Prompt
The span to repeat in the listing below runs from the line containing "1. W D Hamilton 1964 Inclusive Fitness" to the line containing "6. One of the", inclusive. Repeat it exactly, and only it.

————————

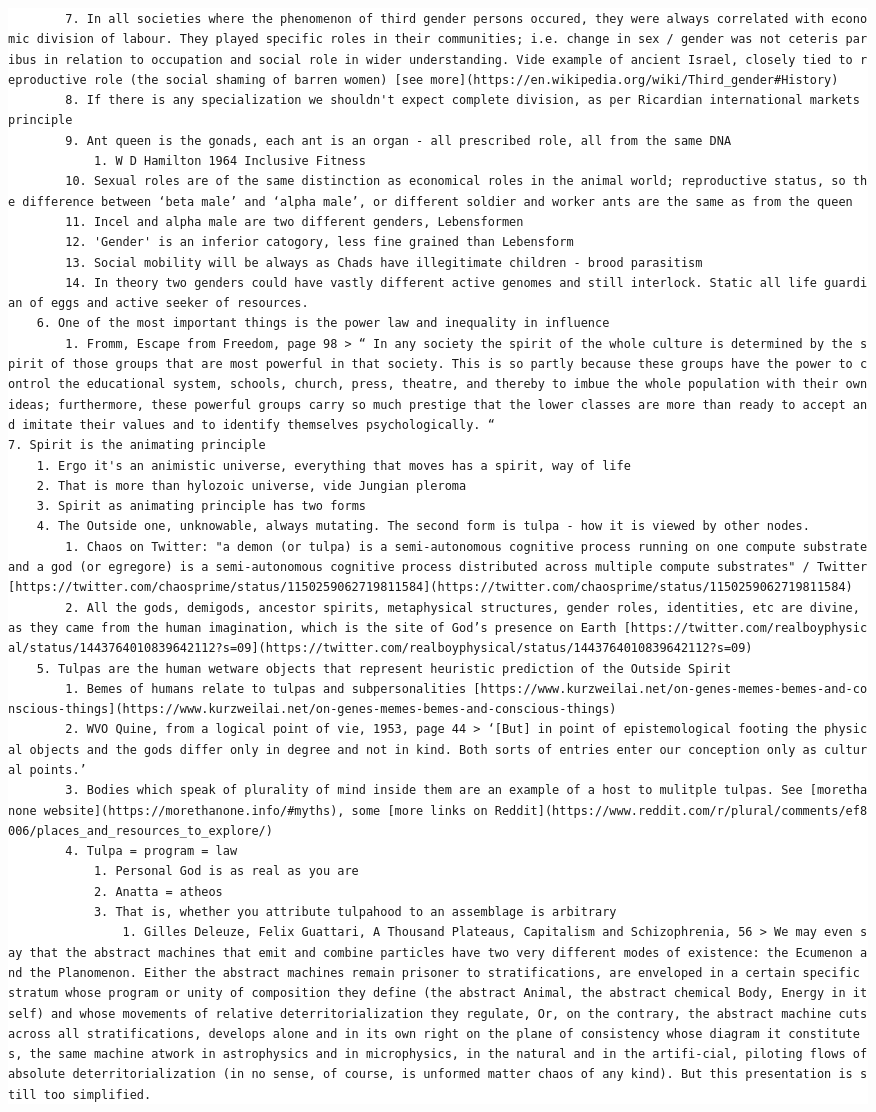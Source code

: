 			7. In all societies where the phenomenon of third gender persons occured, they were always correlated with economic division of labour. They played specific roles in their communities; i.e. change in sex / gender was not ceteris paribus in relation to occupation and social role in wider understanding. Vide example of ancient Israel, closely tied to reproductive role (the social shaming of barren women) [see more](https://en.wikipedia.org/wiki/Third_gender#History)
			8. If there is any specialization we shouldn't expect complete division, as per Ricardian international markets principle
			9. Ant queen is the gonads, each ant is an organ - all prescribed role, all from the same DNA
				1. W D Hamilton 1964 Inclusive Fitness
			10. Sexual roles are of the same distinction as economical roles in the animal world; reproductive status, so the difference between ‘beta male’ and ‘alpha male’, or different soldier and worker ants are the same as from the queen
			11. Incel and alpha male are two different genders, Lebensformen
			12. 'Gender' is an inferior catogory, less fine grained than Lebensform
			13. Social mobility will be always as Chads have illegitimate children - brood parasitism
			14. In theory two genders could have vastly different active genomes and still interlock. Static all life guardian of eggs and active seeker of resources.
		6. One of the most important things is the power law and inequality in influence
			1. Fromm, Escape from Freedom, page 98 > “ In any society the spirit of the whole culture is determined by the spirit of those groups that are most powerful in that society. This is so partly because these groups have the power to control the educational system, schools, church, press, theatre, and thereby to imbue the whole population with their own ideas; furthermore, these powerful groups carry so much prestige that the lower classes are more than ready to accept and imitate their values and to identify themselves psychologically. “ 
	7. Spirit is the animating principle 
		1. Ergo it's an animistic universe, everything that moves has a spirit, way of life
		2. That is more than hylozoic universe, vide Jungian pleroma
		3. Spirit as animating principle has two forms 
		4. The Outside one, unknowable, always mutating. The second form is tulpa - how it is viewed by other nodes. 
			1. Chaos on Twitter: "a demon (or tulpa) is a semi-autonomous cognitive process running on one compute substrate and a god (or egregore) is a semi-autonomous cognitive process distributed across multiple compute substrates" / Twitter [https://twitter.com/chaosprime/status/1150259062719811584](https://twitter.com/chaosprime/status/1150259062719811584) 
			2. All the gods, demigods, ancestor spirits, metaphysical structures, gender roles, identities, etc are divine, as they came from the human imagination, which is the site of God’s presence on Earth [https://twitter.com/realboyphysical/status/1443764010839642112?s=09](https://twitter.com/realboyphysical/status/1443764010839642112?s=09) 
		5. Tulpas are the human wetware objects that represent heuristic prediction of the Outside Spirit
			1. Bemes of humans relate to tulpas and subpersonalities [https://www.kurzweilai.net/on-genes-memes-bemes-and-conscious-things](https://www.kurzweilai.net/on-genes-memes-bemes-and-conscious-things)
			2. WVO Quine, from a logical point of vie, 1953, page 44 > ‘[But] in point of epistemological footing the physical objects and the gods differ only in degree and not in kind. Both sorts of entries enter our conception only as cultural points.’
			3. Bodies which speak of plurality of mind inside them are an example of a host to mulitple tulpas. See [morethanone website](https://morethanone.info/#myths), some [more links on Reddit](https://www.reddit.com/r/plural/comments/ef8006/places_and_resources_to_explore/) 
			4. Tulpa = program = law
				1. Personal God is as real as you are
				2. Anatta = atheos
				3. That is, whether you attribute tulpahood to an assemblage is arbitrary
					1. Gilles Deleuze, Felix Guattari, A Thousand Plateaus, Capitalism and Schizophrenia, 56 > We may even say that the abstract machines that emit and combine particles have two very different modes of existence: the Ecumenon and the Planomenon. Either the abstract machines remain prisoner to stratifications, are enveloped in a certain specific stratum whose program or unity of composition they define (the abstract Animal, the abstract chemical Body, Energy in itself) and whose movements of relative deterritorialization they regulate, Or, on the contrary, the abstract machine cuts across all stratifications, develops alone and in its own right on the plane of consistency whose diagram it constitutes, the same machine atwork in astrophysics and in microphysics, in the natural and in the artifi-cial, piloting flows of absolute deterritorialization (in no sense, of course, is unformed matter chaos of any kind). But this presentation is still too simplified.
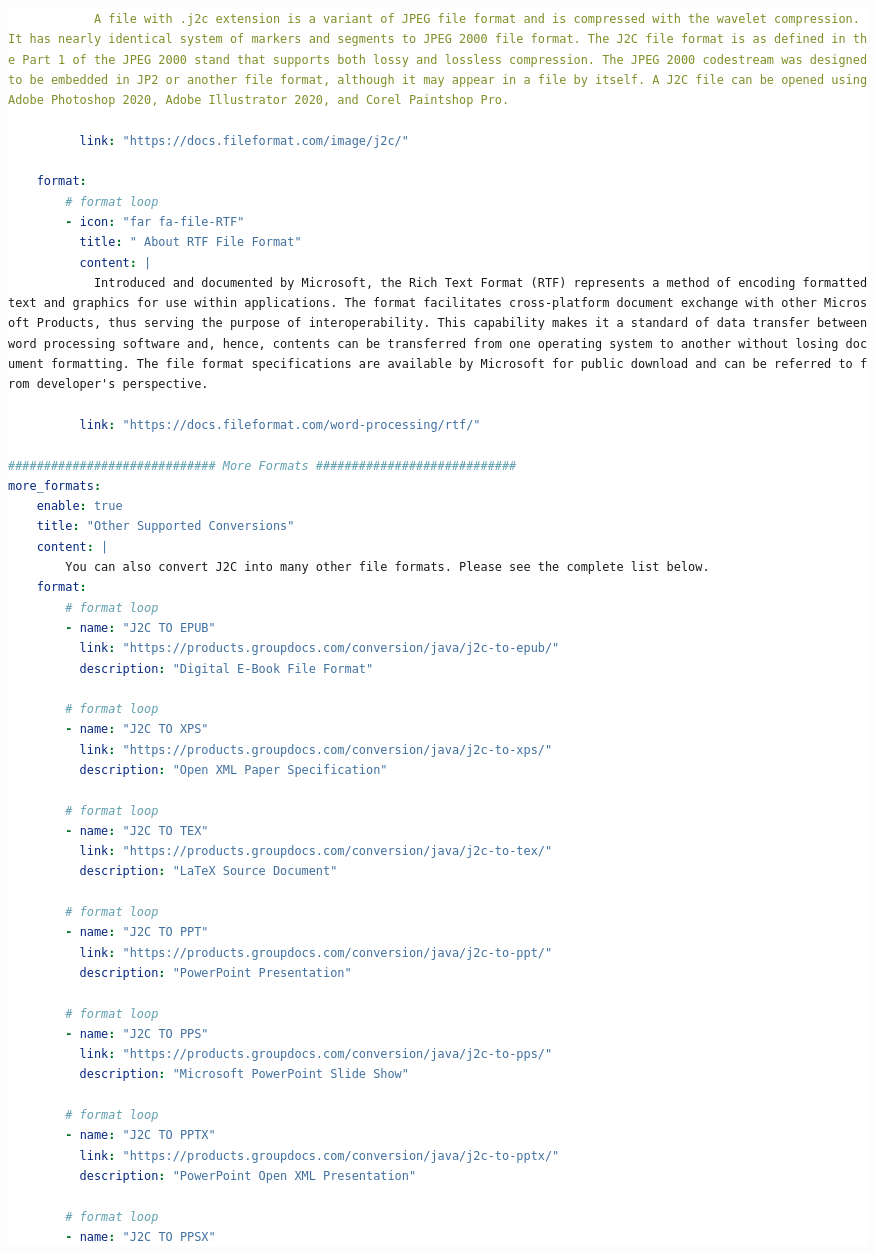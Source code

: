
 ```yaml
            A file with .j2c extension is a variant of JPEG file format and is compressed with the wavelet compression. It has nearly identical system of markers and segments to JPEG 2000 file format. The J2C file format is as defined in the Part 1 of the JPEG 2000 stand that supports both lossy and lossless compression. The JPEG 2000 codestream was designed to be embedded in JP2 or another file format, although it may appear in a file by itself. A J2C file can be opened using Adobe Photoshop 2020, Adobe Illustrator 2020, and Corel Paintshop Pro.

          link: "https://docs.fileformat.com/image/j2c/"

    format:
        # format loop
        - icon: "far fa-file-RTF"
          title: " About RTF File Format"
          content: |
            Introduced and documented by Microsoft, the Rich Text Format (RTF) represents a method of encoding formatted text and graphics for use within applications. The format facilitates cross-platform document exchange with other Microsoft Products, thus serving the purpose of interoperability. This capability makes it a standard of data transfer between word processing software and, hence, contents can be transferred from one operating system to another without losing document formatting. The file format specifications are available by Microsoft for public download and can be referred to from developer's perspective.

          link: "https://docs.fileformat.com/word-processing/rtf/"

############################# More Formats ############################
more_formats:
    enable: true
    title: "Other Supported Conversions"
    content: |
        You can also convert J2C into many other file formats. Please see the complete list below.
    format: 
        # format loop
        - name: "J2C TO EPUB"
          link: "https://products.groupdocs.com/conversion/java/j2c-to-epub/"
          description: "Digital E-Book File Format"

        # format loop
        - name: "J2C TO XPS"
          link: "https://products.groupdocs.com/conversion/java/j2c-to-xps/"
          description: "Open XML Paper Specification"

        # format loop
        - name: "J2C TO TEX"
          link: "https://products.groupdocs.com/conversion/java/j2c-to-tex/"
          description: "LaTeX Source Document"

        # format loop
        - name: "J2C TO PPT"
          link: "https://products.groupdocs.com/conversion/java/j2c-to-ppt/"
          description: "PowerPoint Presentation"

        # format loop
        - name: "J2C TO PPS"
          link: "https://products.groupdocs.com/conversion/java/j2c-to-pps/"
          description: "Microsoft PowerPoint Slide Show"

        # format loop
        - name: "J2C TO PPTX"
          link: "https://products.groupdocs.com/conversion/java/j2c-to-pptx/"
          description: "PowerPoint Open XML Presentation"

        # format loop
        - name: "J2C TO PPSX"
```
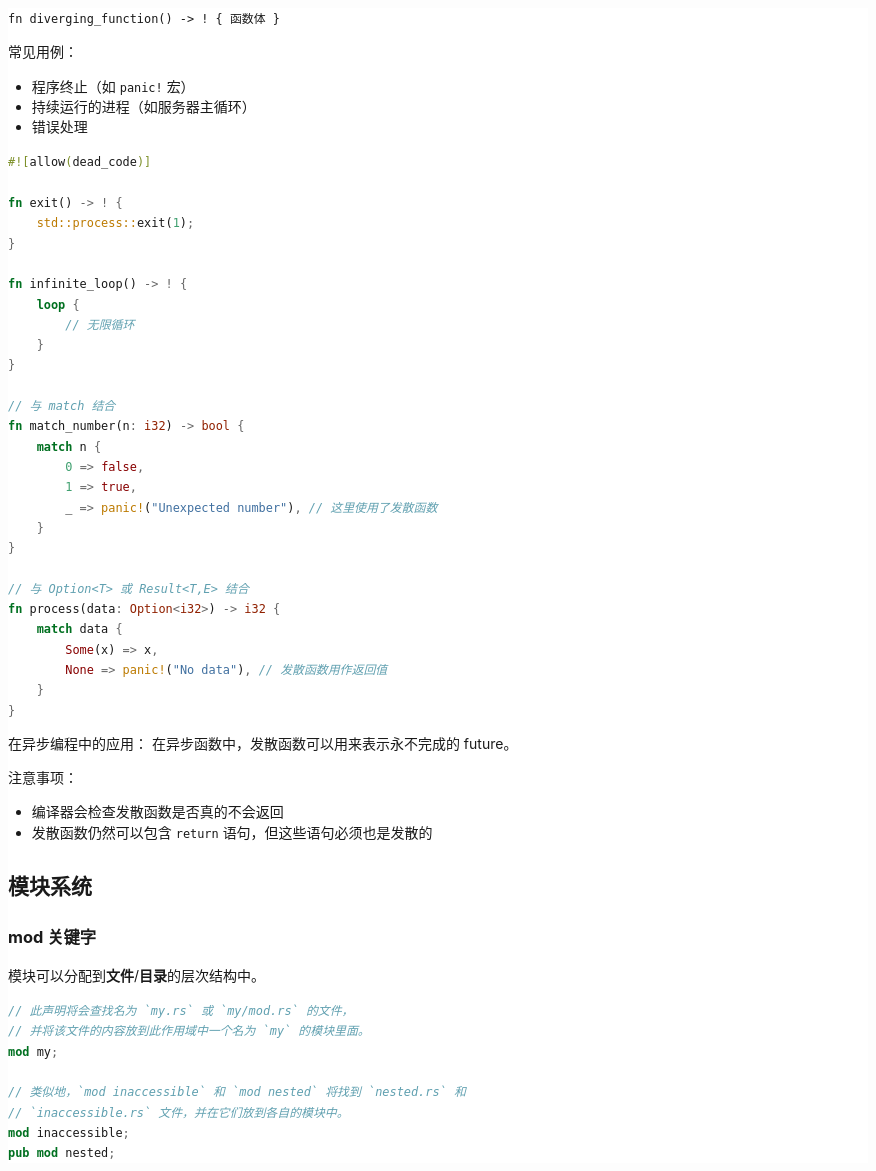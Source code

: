 `fn diverging_function() -> ! { 函数体 }`

常见用例：

* 程序终止（如 `panic!` 宏）
* 持续运行的进程（如服务器主循环）
* 错误处理

```rust
#![allow(dead_code)]

fn exit() -> ! {
    std::process::exit(1);
}

fn infinite_loop() -> ! {
    loop {
        // 无限循环
    }
}

// 与 match 结合
fn match_number(n: i32) -> bool {
    match n {
        0 => false,
        1 => true,
        _ => panic!("Unexpected number"), // 这里使用了发散函数
    }
}

// 与 Option<T> 或 Result<T,E> 结合
fn process(data: Option<i32>) -> i32 {
    match data {
        Some(x) => x,
        None => panic!("No data"), // 发散函数用作返回值
    }
}
```

在异步编程中的应用： 在异步函数中，发散函数可以用来表示永不完成的 future。

注意事项：

* 编译器会检查发散函数是否真的不会返回
* 发散函数仍然可以包含 `return` 语句，但这些语句必须也是发散的

## 模块系统

### mod 关键字

模块可以分配到**文件**/**目录**的层次结构中。

```rust
// 此声明将会查找名为 `my.rs` 或 `my/mod.rs` 的文件，
// 并将该文件的内容放到此作用域中一个名为 `my` 的模块里面。
mod my;

// 类似地，`mod inaccessible` 和 `mod nested` 将找到 `nested.rs` 和
// `inaccessible.rs` 文件，并在它们放到各自的模块中。
mod inaccessible;
pub mod nested;
```
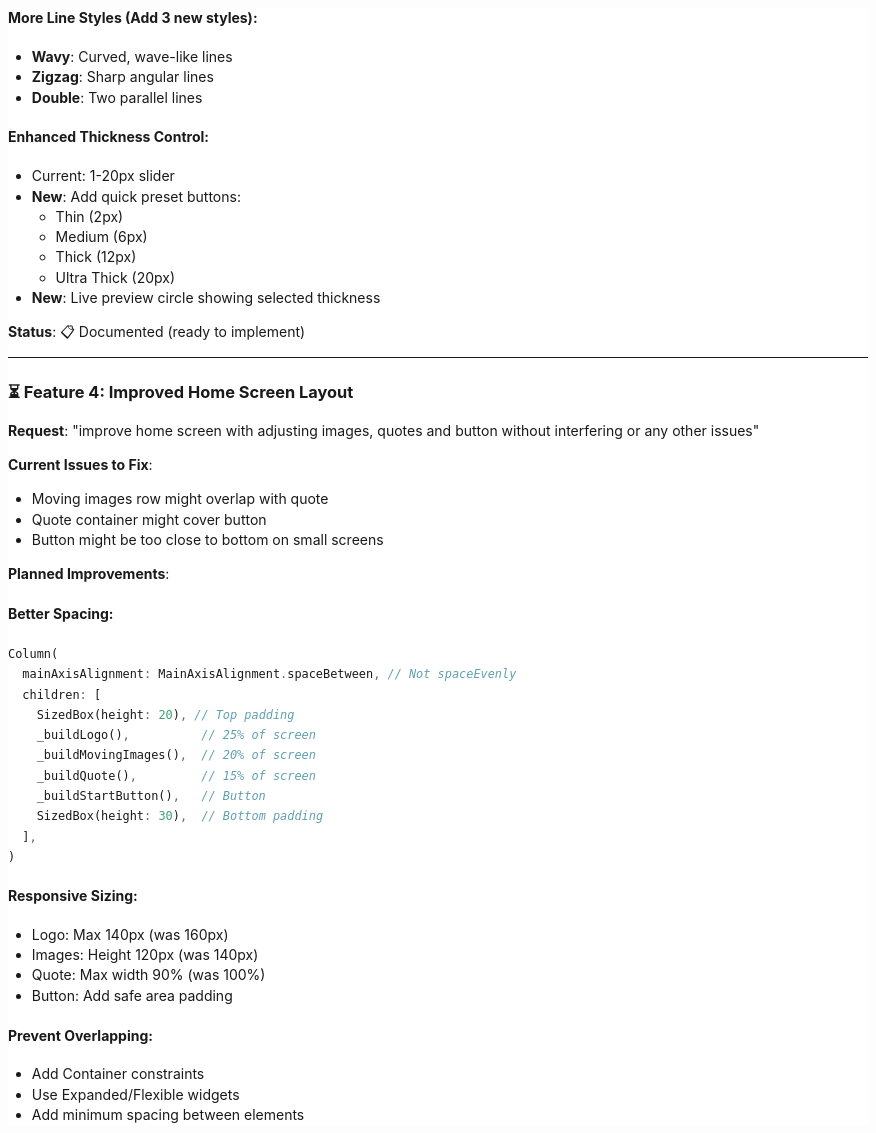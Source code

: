 #### More Line Styles (Add 3 new styles):
- **Wavy**: Curved, wave-like lines
- **Zigzag**: Sharp angular lines
- **Double**: Two parallel lines

#### Enhanced Thickness Control:
- Current: 1-20px slider
- **New**: Add quick preset buttons:
  - Thin (2px)
  - Medium (6px)
  - Thick (12px)
  - Ultra Thick (20px)
- **New**: Live preview circle showing selected thickness

**Status**: 📋 Documented (ready to implement)

---

### ⏳ Feature 4: Improved Home Screen Layout
**Request**: "improve home screen with adjusting images, quotes and button without interfering or any other issues"

**Current Issues to Fix**:
- Moving images row might overlap with quote
- Quote container might cover button
- Button might be too close to bottom on small screens

**Planned Improvements**:

#### Better Spacing:
```dart
Column(
  mainAxisAlignment: MainAxisAlignment.spaceBetween, // Not spaceEvenly
  children: [
    SizedBox(height: 20), // Top padding
    _buildLogo(),          // 25% of screen
    _buildMovingImages(),  // 20% of screen  
    _buildQuote(),         // 15% of screen
    _buildStartButton(),   // Button
    SizedBox(height: 30),  // Bottom padding
  ],
)
```

#### Responsive Sizing:
- Logo: Max 140px (was 160px)
- Images: Height 120px (was 140px)
- Quote: Max width 90% (was 100%)
- Button: Add safe area padding

#### Prevent Overlapping:
- Add Container constraints
- Use Expanded/Flexible widgets
- Add minimum spacing between elements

————————

Response
				1. W D Hamilton 1964 Inclusive Fitness
			10. Sexual roles are of the same distinction as economical roles in the animal world; reproductive status, so the difference between ‘beta male’ and ‘alpha male’, or different soldier and worker ants are the same as from the queen
			11. Incel and alpha male are two different genders, Lebensformen
			12. 'Gender' is an inferior catogory, less fine grained than Lebensform
			13. Social mobility will be always as Chads have illegitimate children - brood parasitism
			14. In theory two genders could have vastly different active genomes and still interlock. Static all life guardian of eggs and active seeker of resources.
		6. One of the most important things is the power law and inequality in influence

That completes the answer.